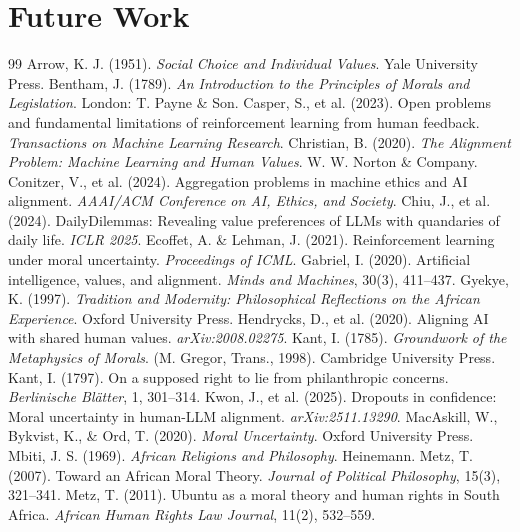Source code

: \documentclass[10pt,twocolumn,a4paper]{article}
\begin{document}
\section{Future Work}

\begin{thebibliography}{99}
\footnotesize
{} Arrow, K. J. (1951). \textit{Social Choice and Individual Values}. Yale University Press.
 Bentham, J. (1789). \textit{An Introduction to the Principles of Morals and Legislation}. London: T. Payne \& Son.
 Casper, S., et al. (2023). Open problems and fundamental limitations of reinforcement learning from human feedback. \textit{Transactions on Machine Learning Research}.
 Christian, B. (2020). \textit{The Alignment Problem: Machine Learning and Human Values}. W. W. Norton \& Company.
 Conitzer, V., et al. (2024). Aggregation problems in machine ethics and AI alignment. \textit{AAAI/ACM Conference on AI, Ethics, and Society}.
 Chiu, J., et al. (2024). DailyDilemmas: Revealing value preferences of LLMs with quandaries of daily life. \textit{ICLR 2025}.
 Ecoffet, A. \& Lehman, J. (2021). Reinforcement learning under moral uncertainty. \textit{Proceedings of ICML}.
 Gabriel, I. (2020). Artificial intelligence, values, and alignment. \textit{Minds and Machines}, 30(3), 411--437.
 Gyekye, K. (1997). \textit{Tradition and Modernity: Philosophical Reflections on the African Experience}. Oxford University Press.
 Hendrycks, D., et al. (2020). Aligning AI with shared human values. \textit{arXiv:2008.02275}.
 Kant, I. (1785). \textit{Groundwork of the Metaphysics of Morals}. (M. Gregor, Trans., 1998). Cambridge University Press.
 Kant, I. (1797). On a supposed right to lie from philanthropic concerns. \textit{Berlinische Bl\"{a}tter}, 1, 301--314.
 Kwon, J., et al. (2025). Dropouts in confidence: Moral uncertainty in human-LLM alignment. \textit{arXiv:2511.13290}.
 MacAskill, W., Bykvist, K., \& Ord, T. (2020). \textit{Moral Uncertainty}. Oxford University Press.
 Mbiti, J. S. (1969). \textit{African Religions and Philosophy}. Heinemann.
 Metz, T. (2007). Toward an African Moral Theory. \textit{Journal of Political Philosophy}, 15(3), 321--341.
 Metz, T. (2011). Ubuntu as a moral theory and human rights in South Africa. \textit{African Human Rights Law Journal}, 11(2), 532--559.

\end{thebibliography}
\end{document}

* * * * * * * * *

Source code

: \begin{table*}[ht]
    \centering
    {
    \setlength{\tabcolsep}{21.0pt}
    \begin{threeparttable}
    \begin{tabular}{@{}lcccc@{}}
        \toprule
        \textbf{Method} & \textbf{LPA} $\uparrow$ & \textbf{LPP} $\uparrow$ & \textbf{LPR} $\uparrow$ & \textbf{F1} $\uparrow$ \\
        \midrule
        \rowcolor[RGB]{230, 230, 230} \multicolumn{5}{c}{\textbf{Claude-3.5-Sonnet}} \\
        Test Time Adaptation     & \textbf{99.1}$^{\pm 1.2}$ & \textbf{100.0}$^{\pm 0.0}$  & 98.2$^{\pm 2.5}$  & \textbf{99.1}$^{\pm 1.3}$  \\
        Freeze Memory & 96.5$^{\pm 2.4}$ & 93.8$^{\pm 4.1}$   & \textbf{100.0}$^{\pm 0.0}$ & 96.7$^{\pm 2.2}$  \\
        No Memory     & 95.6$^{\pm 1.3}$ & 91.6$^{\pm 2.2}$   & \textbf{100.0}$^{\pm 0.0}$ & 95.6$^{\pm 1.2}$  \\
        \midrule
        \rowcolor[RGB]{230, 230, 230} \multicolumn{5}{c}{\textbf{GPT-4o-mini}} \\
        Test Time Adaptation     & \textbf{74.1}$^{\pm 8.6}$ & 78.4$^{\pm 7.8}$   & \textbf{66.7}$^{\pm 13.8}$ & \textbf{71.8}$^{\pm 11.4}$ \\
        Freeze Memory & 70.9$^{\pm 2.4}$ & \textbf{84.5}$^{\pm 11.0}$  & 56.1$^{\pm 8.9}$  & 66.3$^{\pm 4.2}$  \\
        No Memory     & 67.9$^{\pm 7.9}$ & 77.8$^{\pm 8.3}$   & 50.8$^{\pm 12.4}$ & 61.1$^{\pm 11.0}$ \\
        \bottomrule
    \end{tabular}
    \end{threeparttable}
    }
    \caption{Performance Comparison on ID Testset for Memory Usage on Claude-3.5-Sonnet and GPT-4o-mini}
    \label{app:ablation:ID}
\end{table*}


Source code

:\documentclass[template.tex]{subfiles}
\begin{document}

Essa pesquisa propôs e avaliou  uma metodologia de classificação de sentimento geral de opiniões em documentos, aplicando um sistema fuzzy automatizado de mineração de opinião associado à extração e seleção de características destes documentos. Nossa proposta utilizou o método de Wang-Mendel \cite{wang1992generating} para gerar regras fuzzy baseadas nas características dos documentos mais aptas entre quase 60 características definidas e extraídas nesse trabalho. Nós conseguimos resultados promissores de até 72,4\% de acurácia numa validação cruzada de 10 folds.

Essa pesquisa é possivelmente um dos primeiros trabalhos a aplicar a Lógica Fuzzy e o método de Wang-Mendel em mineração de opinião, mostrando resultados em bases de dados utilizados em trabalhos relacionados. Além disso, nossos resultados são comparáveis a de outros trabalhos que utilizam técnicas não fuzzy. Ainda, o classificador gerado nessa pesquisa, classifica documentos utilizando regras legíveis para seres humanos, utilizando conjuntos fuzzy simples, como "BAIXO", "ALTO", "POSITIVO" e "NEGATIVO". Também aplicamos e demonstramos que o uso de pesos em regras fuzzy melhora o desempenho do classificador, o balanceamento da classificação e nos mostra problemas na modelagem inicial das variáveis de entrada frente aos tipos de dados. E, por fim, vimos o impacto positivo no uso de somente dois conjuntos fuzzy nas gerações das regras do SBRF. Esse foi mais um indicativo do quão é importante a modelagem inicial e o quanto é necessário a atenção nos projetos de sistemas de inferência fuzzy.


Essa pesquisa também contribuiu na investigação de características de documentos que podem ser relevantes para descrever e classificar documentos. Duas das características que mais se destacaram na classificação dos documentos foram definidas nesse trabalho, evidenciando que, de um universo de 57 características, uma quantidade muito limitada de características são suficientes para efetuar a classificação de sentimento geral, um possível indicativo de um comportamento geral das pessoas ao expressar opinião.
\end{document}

* * * * * * * * *

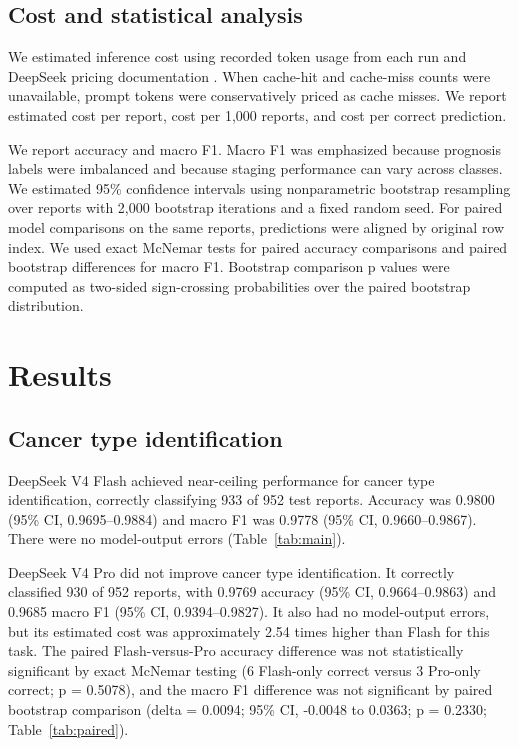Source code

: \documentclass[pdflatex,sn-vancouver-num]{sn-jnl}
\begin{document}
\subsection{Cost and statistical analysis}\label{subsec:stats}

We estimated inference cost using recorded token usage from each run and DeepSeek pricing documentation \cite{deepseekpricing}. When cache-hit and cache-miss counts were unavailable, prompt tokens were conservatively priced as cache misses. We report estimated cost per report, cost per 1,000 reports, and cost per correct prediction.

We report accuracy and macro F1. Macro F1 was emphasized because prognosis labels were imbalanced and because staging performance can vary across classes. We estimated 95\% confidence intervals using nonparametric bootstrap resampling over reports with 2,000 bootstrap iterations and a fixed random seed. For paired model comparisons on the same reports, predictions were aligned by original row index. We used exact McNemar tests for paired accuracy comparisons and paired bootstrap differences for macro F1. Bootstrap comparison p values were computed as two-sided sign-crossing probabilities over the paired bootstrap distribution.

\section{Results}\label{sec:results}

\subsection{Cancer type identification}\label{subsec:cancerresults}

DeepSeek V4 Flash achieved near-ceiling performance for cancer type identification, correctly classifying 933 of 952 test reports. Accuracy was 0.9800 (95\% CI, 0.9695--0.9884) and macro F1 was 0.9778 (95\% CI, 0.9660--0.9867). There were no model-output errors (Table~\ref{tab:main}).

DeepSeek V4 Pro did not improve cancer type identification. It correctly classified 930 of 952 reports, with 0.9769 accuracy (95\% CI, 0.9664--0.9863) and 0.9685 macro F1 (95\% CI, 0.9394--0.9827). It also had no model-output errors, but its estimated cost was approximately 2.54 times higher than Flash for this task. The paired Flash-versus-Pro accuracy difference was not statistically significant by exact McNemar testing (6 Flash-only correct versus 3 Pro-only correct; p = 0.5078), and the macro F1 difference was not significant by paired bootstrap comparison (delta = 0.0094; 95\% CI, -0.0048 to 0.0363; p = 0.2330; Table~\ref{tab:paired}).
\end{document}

* * * * * * * * *

### BRIEF
Filter the entries and copy each line with "características".

### SOLUTION
Essa pesquisa propôs e avaliou  uma metodologia de classificação de sentimento geral de opiniões em documentos, aplicando um sistema fuzzy automatizado de mineração de opinião associado à extração e seleção de características destes documentos. Nossa proposta utilizou o método de Wang-Mendel \cite{wang1992generating} para gerar regras fuzzy baseadas nas características dos documentos mais aptas entre quase 60 características definidas e extraídas nesse trabalho. Nós conseguimos resultados promissores de até 72,4\% de acurácia numa validação cruzada de 10 folds.
Essa pesquisa também contribuiu na investigação de características de documentos que podem ser relevantes para descrever e classificar documentos. Duas das características que mais se destacaram na classificação dos documentos foram definidas nesse trabalho, evidenciando que, de um universo de 57 características, uma quantidade muito limitada de características são suficientes para efetuar a classificação de sentimento geral, um possível indicativo de um comportamento geral das pessoas ao expressar opinião.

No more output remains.